**Task instructions:** Your answer should be every line below that includes the word "repository".
Excerpted data below:
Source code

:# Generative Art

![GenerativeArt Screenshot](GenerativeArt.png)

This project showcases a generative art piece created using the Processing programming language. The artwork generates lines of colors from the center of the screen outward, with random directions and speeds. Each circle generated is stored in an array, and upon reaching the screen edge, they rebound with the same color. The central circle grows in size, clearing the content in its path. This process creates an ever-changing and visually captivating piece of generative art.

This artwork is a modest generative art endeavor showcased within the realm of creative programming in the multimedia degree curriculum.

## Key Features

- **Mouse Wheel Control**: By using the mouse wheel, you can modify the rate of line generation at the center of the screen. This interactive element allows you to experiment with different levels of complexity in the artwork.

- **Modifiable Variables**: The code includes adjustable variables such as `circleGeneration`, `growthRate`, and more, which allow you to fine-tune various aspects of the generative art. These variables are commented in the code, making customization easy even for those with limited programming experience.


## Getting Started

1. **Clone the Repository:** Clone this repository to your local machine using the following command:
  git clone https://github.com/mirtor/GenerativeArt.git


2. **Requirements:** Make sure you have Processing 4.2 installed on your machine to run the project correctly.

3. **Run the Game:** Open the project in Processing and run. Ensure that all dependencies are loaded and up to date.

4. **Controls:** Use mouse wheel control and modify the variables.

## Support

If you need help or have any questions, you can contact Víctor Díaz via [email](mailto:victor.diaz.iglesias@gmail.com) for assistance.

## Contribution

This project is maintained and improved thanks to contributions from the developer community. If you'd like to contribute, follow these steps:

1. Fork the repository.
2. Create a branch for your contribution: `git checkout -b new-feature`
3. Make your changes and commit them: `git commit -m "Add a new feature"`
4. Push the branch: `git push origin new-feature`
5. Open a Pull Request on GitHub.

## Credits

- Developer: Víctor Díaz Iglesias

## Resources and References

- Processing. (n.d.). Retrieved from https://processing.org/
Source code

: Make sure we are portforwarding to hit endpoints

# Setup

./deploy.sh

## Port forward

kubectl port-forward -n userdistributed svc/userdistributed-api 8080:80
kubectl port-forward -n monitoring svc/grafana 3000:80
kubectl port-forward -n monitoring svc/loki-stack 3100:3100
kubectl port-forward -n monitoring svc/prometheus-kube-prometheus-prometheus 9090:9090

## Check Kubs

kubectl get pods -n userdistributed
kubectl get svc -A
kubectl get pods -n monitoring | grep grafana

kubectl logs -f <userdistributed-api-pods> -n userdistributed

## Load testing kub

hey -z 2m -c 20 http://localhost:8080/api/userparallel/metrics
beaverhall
End of Excerpted data.
**Answer to the exercise:**
1. **Clone the Repository:** Clone this repository to your local machine using the following command:
1. Fork the repository.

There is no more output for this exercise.